Here are some examples of slices of the groomed training images. These are now in alignment with the optimized world particles from Step 4.
Step 6: Data augmentation
Data augmentation is run using the images and particle files allocated for training. 2967 augmented samples are created so that DeepSSM can be trained on 3000 total examples. The data is embedded to 12 dimensions using PCA, preserving 95% of the population variation. A Gaussian distribution is then fit to the embedded data and used in sampling new shape samples for data augmentation.
The distribution of real and augmented PCA scores are visualized as parallel violin plots.

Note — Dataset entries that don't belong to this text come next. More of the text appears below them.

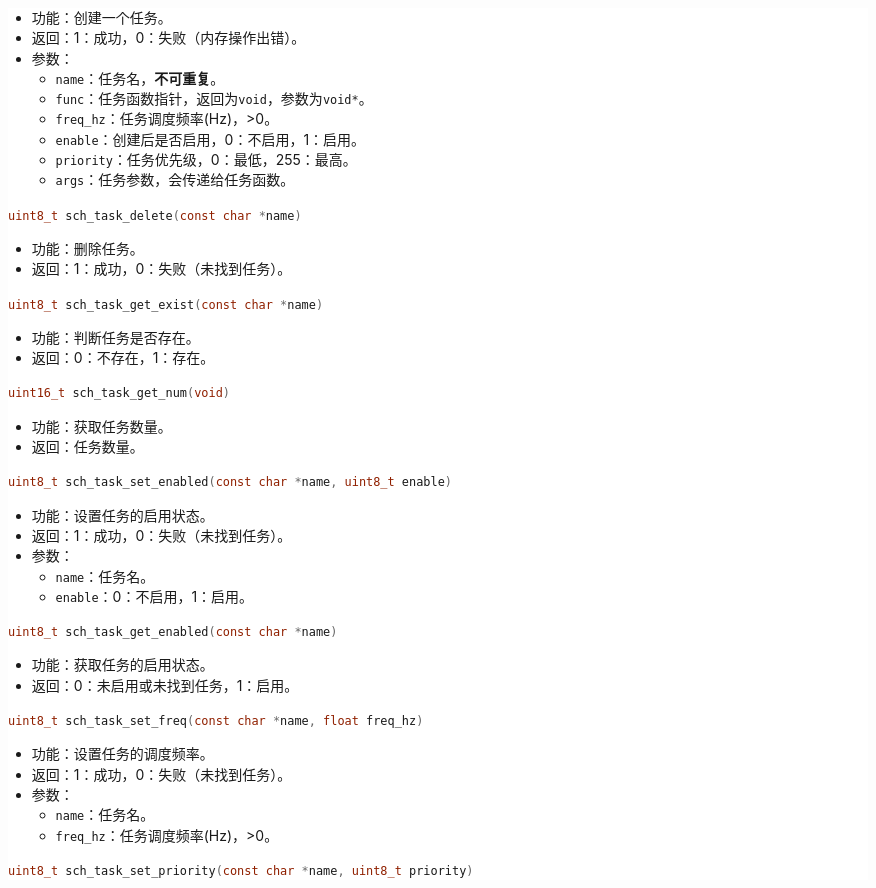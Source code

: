 + 功能：创建一个任务。
+ 返回：1：成功，0：失败（内存操作出错）。
+ 参数：
  + `name`：任务名，**不可重复**。
  + `func`：任务函数指针，返回为`void`，参数为`void*`。
  + `freq_hz`：任务调度频率(Hz)，>0。
  + `enable`：创建后是否启用，0：不启用，1：启用。
  + `priority`：任务优先级，0：最低，255：最高。
  + `args`：任务参数，会传递给任务函数。

```C
uint8_t sch_task_delete(const char *name)
```

+ 功能：删除任务。
+ 返回：1：成功，0：失败（未找到任务）。

```C
uint8_t sch_task_get_exist(const char *name)
```

+ 功能：判断任务是否存在。
+ 返回：0：不存在，1：存在。

```C
uint16_t sch_task_get_num(void)
```

+ 功能：获取任务数量。
+ 返回：任务数量。

```C
uint8_t sch_task_set_enabled(const char *name, uint8_t enable)
```

+ 功能：设置任务的启用状态。
+ 返回：1：成功，0：失败（未找到任务）。
+ 参数：
  + `name`：任务名。
  + `enable`：0：不启用，1：启用。

```C
uint8_t sch_task_get_enabled(const char *name)
```

+ 功能：获取任务的启用状态。
+ 返回：0：未启用或未找到任务，1：启用。

```C
uint8_t sch_task_set_freq(const char *name, float freq_hz)
```

+ 功能：设置任务的调度频率。
+ 返回：1：成功，0：失败（未找到任务）。
+ 参数：
  + `name`：任务名。
  + `freq_hz`：任务调度频率(Hz)，>0。

```C
uint8_t sch_task_set_priority(const char *name, uint8_t priority)
```
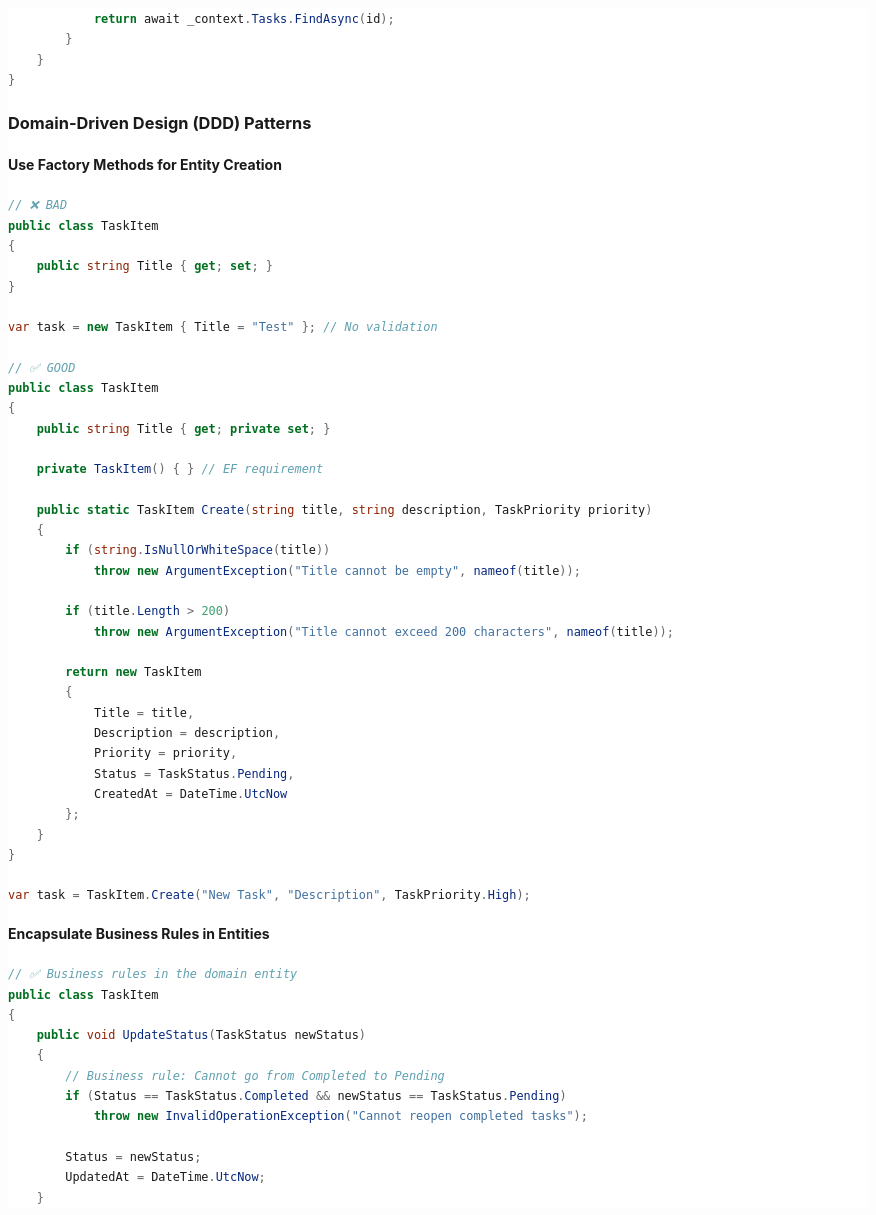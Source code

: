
 ```csharp
            return await _context.Tasks.FindAsync(id);
        }
    }
}
```

### Domain-Driven Design (DDD) Patterns

#### Use Factory Methods for Entity Creation

```csharp
// ❌ BAD
public class TaskItem
{
    public string Title { get; set; }
}

var task = new TaskItem { Title = "Test" }; // No validation

// ✅ GOOD
public class TaskItem
{
    public string Title { get; private set; }

    private TaskItem() { } // EF requirement

    public static TaskItem Create(string title, string description, TaskPriority priority)
    {
        if (string.IsNullOrWhiteSpace(title))
            throw new ArgumentException("Title cannot be empty", nameof(title));

        if (title.Length > 200)
            throw new ArgumentException("Title cannot exceed 200 characters", nameof(title));

        return new TaskItem
        {
            Title = title,
            Description = description,
            Priority = priority,
            Status = TaskStatus.Pending,
            CreatedAt = DateTime.UtcNow
        };
    }
}

var task = TaskItem.Create("New Task", "Description", TaskPriority.High);
```

#### Encapsulate Business Rules in Entities

```csharp
// ✅ Business rules in the domain entity
public class TaskItem
{
    public void UpdateStatus(TaskStatus newStatus)
    {
        // Business rule: Cannot go from Completed to Pending
        if (Status == TaskStatus.Completed && newStatus == TaskStatus.Pending)
            throw new InvalidOperationException("Cannot reopen completed tasks");

        Status = newStatus;
        UpdatedAt = DateTime.UtcNow;
    }

```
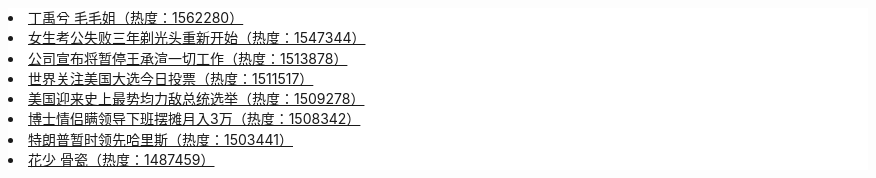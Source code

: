 <li>
<a href="https://s.weibo.com/weibo?q=%23%E4%B8%81%E7%A6%B9%E5%85%AE%20%E6%AF%9B%E6%AF%9B%E5%A7%90%23" target="weibo">
丁禹兮 毛毛姐（热度：1562280）
</a>
</li>

<li>
<a href="https://s.weibo.com/weibo?q=%23%E5%A5%B3%E7%94%9F%E8%80%83%E5%85%AC%E5%A4%B1%E8%B4%A5%E4%B8%89%E5%B9%B4%E5%89%83%E5%85%89%E5%A4%B4%E9%87%8D%E6%96%B0%E5%BC%80%E5%A7%8B%23" target="weibo">
女生考公失败三年剃光头重新开始（热度：1547344）
</a>
</li>

<li>
<a href="https://s.weibo.com/weibo?q=%23%E5%85%AC%E5%8F%B8%E5%AE%A3%E5%B8%83%E5%B0%86%E6%9A%82%E5%81%9C%E7%8E%8B%E6%89%BF%E6%B8%B2%E4%B8%80%E5%88%87%E5%B7%A5%E4%BD%9C%23" target="weibo">
公司宣布将暂停王承渲一切工作（热度：1513878）
</a>
</li>

<li>
<a href="https://s.weibo.com/weibo?q=%23%E4%B8%96%E7%95%8C%E5%85%B3%E6%B3%A8%E7%BE%8E%E5%9B%BD%E5%A4%A7%E9%80%89%E4%BB%8A%E6%97%A5%E6%8A%95%E7%A5%A8%23" target="weibo">
世界关注美国大选今日投票（热度：1511517）
</a>
</li>

<li>
<a href="https://s.weibo.com/weibo?q=%23%E7%BE%8E%E5%9B%BD%E8%BF%8E%E6%9D%A5%E5%8F%B2%E4%B8%8A%E6%9C%80%E5%8A%BF%E5%9D%87%E5%8A%9B%E6%95%8C%E6%80%BB%E7%BB%9F%E9%80%89%E4%B8%BE%23" target="weibo">
美国迎来史上最势均力敌总统选举（热度：1509278）
</a>
</li>

<li>
<a href="https://s.weibo.com/weibo?q=%23%E5%8D%9A%E5%A3%AB%E6%83%85%E4%BE%A3%E7%9E%92%E9%A2%86%E5%AF%BC%E4%B8%8B%E7%8F%AD%E6%91%86%E6%91%8A%E6%9C%88%E5%85%A53%E4%B8%87%23" target="weibo">
博士情侣瞒领导下班摆摊月入3万（热度：1508342）
</a>
</li>

<li>
<a href="https://s.weibo.com/weibo?q=%23%E7%89%B9%E6%9C%97%E6%99%AE%E6%9A%82%E6%97%B6%E9%A2%86%E5%85%88%E5%93%88%E9%87%8C%E6%96%AF%23" target="weibo">
特朗普暂时领先哈里斯（热度：1503441）
</a>
</li>

<li>
<a href="https://s.weibo.com/weibo?q=%23%E8%8A%B1%E5%B0%91%20%E9%AA%A8%E7%93%B7%23" target="weibo">
花少 骨瓷（热度：1487459）
</a>
</li>
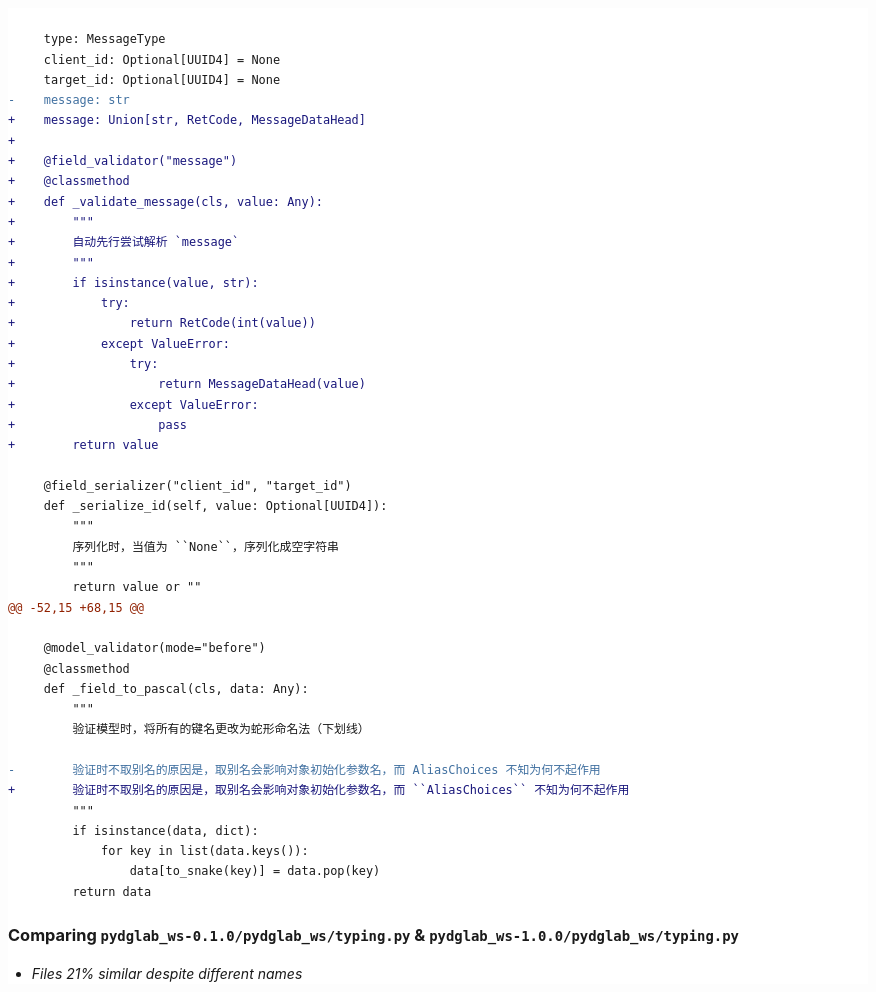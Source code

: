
 ```diff
 
     type: MessageType
     client_id: Optional[UUID4] = None
     target_id: Optional[UUID4] = None
-    message: str
+    message: Union[str, RetCode, MessageDataHead]
+
+    @field_validator("message")
+    @classmethod
+    def _validate_message(cls, value: Any):
+        """
+        自动先行尝试解析 `message`
+        """
+        if isinstance(value, str):
+            try:
+                return RetCode(int(value))
+            except ValueError:
+                try:
+                    return MessageDataHead(value)
+                except ValueError:
+                    pass
+        return value
 
     @field_serializer("client_id", "target_id")
     def _serialize_id(self, value: Optional[UUID4]):
         """
         序列化时，当值为 ``None``，序列化成空字符串
         """
         return value or ""
@@ -52,15 +68,15 @@
 
     @model_validator(mode="before")
     @classmethod
     def _field_to_pascal(cls, data: Any):
         """
         验证模型时，将所有的键名更改为蛇形命名法（下划线）
 
-        验证时不取别名的原因是，取别名会影响对象初始化参数名，而 AliasChoices 不知为何不起作用
+        验证时不取别名的原因是，取别名会影响对象初始化参数名，而 ``AliasChoices`` 不知为何不起作用
         """
         if isinstance(data, dict):
             for key in list(data.keys()):
                 data[to_snake(key)] = data.pop(key)
         return data
```

### Comparing `pydglab_ws-0.1.0/pydglab_ws/typing.py` & `pydglab_ws-1.0.0/pydglab_ws/typing.py`

 * *Files 21% similar despite different names*

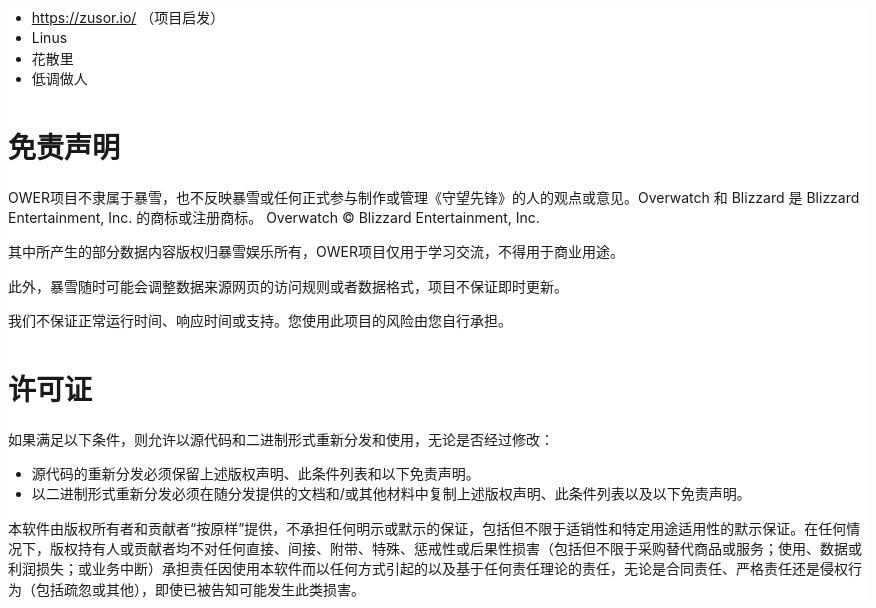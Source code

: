 - https://zusor.io/ （项目启发）
- Linus
- 花散里
- 低调做人

# 免责声明

OWER项目不隶属于暴雪，也不反映暴雪或任何正式参与制作或管理《守望先锋》的人的观点或意见。Overwatch 和 Blizzard 是 Blizzard
Entertainment, Inc. 的商标或注册商标。 Overwatch © Blizzard Entertainment, Inc.

其中所产生的部分数据内容版权归暴雪娱乐所有，OWER项目仅用于学习交流，不得用于商业用途。

此外，暴雪随时可能会调整数据来源网页的访问规则或者数据格式，项目不保证即时更新。

我们不保证正常运行时间、响应时间或支持。您使用此项目的风险由您自行承担。

# 许可证

如果满足以下条件，则允许以源代码和二进制形式重新分发和使用，无论是否经过修改：

- 源代码的重新分发必须保留上述版权声明、此条件列表和以下免责声明。
- 以二进制形式重新分发必须在随分发提供的文档和/或其他材料中复制上述版权声明、此条件列表以及以下免责声明。

本软件由版权所有者和贡献者“按原样”提供，不承担任何明示或默示的保证，包括但不限于适销性和特定用途适用性的默示保证。在任何情况下，版权持有人或贡献者均不对任何直接、间接、附带、特殊、惩戒性或后果性损害（包括但不限于采购替代商品或服务；使用、数据或利润损失；或业务中断）承担责任因使用本软件而以任何方式引起的以及基于任何责任理论的责任，无论是合同责任、严格责任还是侵权行为（包括疏忽或其他），即使已被告知可能发生此类损害。
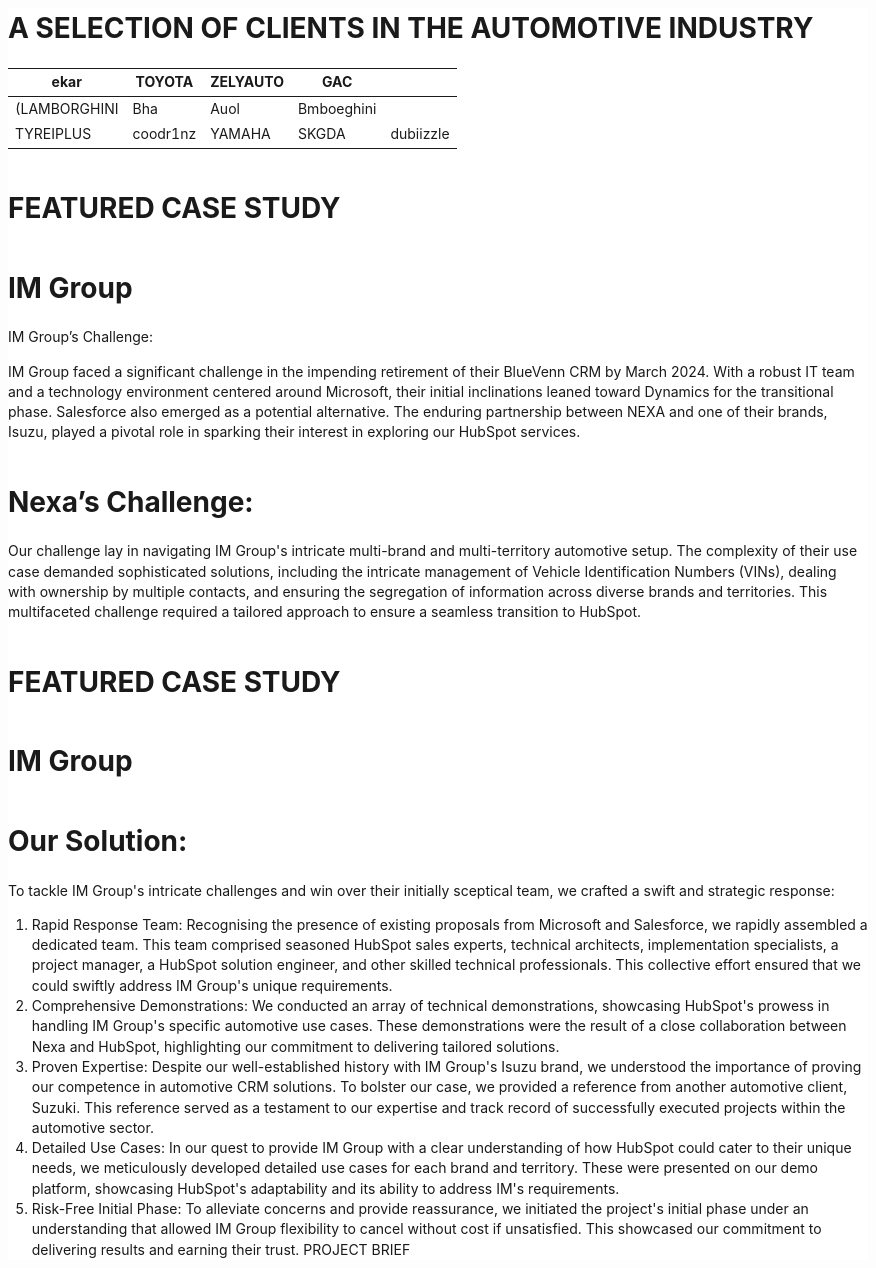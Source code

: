 # A SELECTION OF CLIENTS IN THE AUTOMOTIVE INDUSTRY

|ekar|TOYOTA|ZELYAUTO|GAC| |
|---|---|---|---|---|
|(LAMBORGHINI|Bha|Auol|Bmboeghini| |
|TYREIPLUS|coodr1nz|YAMAHA|SKGDA|dubiizzle|

# FEATURED CASE STUDY

# IM Group

IM Group’s Challenge:

IM Group faced a significant challenge in the impending retirement of their BlueVenn CRM by March 2024. With a robust IT team and a technology environment centered around Microsoft, their initial inclinations leaned toward Dynamics for the transitional phase. Salesforce also emerged as a potential alternative. The enduring partnership between NEXA and one of their brands, Isuzu, played a pivotal role in sparking their interest in exploring our HubSpot services.

# Nexa’s Challenge:

Our challenge lay in navigating IM Group's intricate multi-brand and multi-territory automotive setup. The complexity of their use case demanded sophisticated solutions, including the intricate management of Vehicle Identification Numbers (VINs), dealing with ownership by multiple contacts, and ensuring the segregation of information across diverse brands and territories. This multifaceted challenge required a tailored approach to ensure a seamless transition to HubSpot.
# FEATURED CASE STUDY

# IM Group

# Our Solution:

To tackle IM Group's intricate challenges and win over their initially sceptical team, we crafted a swift and strategic response:

1. Rapid Response Team: Recognising the presence of existing proposals from Microsoft and Salesforce, we rapidly assembled a dedicated team. This team comprised seasoned HubSpot sales experts, technical architects, implementation specialists, a project manager, a HubSpot solution engineer, and other skilled technical professionals. This collective effort ensured that we could swiftly address IM Group's unique requirements.
2. Comprehensive Demonstrations: We conducted an array of technical demonstrations, showcasing HubSpot's prowess in handling IM Group's specific automotive use cases. These demonstrations were the result of a close collaboration between Nexa and HubSpot, highlighting our commitment to delivering tailored solutions.
3. Proven Expertise: Despite our well-established history with IM Group's Isuzu brand, we understood the importance of proving our competence in automotive CRM solutions. To bolster our case, we provided a reference from another automotive client, Suzuki. This reference served as a testament to our expertise and track record of successfully executed projects within the automotive sector.
4. Detailed Use Cases: In our quest to provide IM Group with a clear understanding of how HubSpot could cater to their unique needs, we meticulously developed detailed use cases for each brand and territory. These were presented on our demo platform, showcasing HubSpot's adaptability and its ability to address IM's requirements.
5. Risk-Free Initial Phase: To alleviate concerns and provide reassurance, we initiated the project's initial phase under an understanding that allowed IM Group flexibility to cancel without cost if unsatisfied. This showcased our commitment to delivering results and earning their trust.
PROJECT BRIEF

Step 7: Find validation and test alignment transforms and groom images
To prepare the input images for the validation and test sets, the original MRIs are reflected if neccesary then aligned to a reference image using image registration. The reference image is selected as the groomed image corresponded to the training sample used in mesh alignment in step 3. The images are then cropped using the same bounding box computed in step 3 and the combined transforms are saved. Note this step does not use the validation or test meshes and can be performed without segmentation.
Here are some examples of the groomed validation and test images.
Step 8: Optimize validation particles with fixed domains
In order to quantify the accuracy of DeepSSM, ground truth particles are optimized on the validation set. This is done by adding the validation meshes to the training model while keeping the training particles fixed as is done in the Fixed Domain Use Case. The transforms found in step 7 are passed and Procrustes is turned off as these transform matrices account for scale.
Below are the resulting particles on the validation femurs.
Step 9: Create PyTorch loaders from data
The groomed images and particle files are reformatted into tensors for training and testing the DeepSSM network. In the case of the test loader, a place holder is used for the particles as we do not have ground truth particles. The functions relevant to this step are getTrainValLoaders and getTestLoader.
If a CUDA memory error occurs when running the use case, the batch size value may need to be decreased.
Step 10: Training DeepSSM
A DeepSSM model is created and trained for 10 epochs. A learning rate of 0.001 is used, and the validation error is calculated and reported every epoch.
The function relevant to this step is trainDeepSSM.
The training and validation errors are plotted after each epoch.
Step 11: Predict validation particles and analyze accuracy
The trained DeepSSM model is used to predict the world particles for the validation images. The function relevant to this step is testDeepSSM. The predicted local particles are aquired by applying the inverse transforms from step 7 to the world particles.
The accuracy is then analyzed via two means. The first is the mean square error between the predicted worl dparticles and ground truth world particles. The second is the surface-to-surface distance between the true mesh and the mesh generated from the predicted local particles. These results are printed to the console. The function relevant to this step is analyzeResults.
Step 12: Predict test particles and analyze accuracy
Similarly, the trained DeepSSM model is used to predict the world particles for the test images via testDeepSSM. As there are no ground truth particles, accuracy is just analyzed using the surface-to-surface distance between the true mesh and the mesh generated from the predicted local particles.
Below we can see the results on the 5 test shapes. The original image is with the predicted meshes which have a heat map displaying the surface-tosurface distance to the true mesh.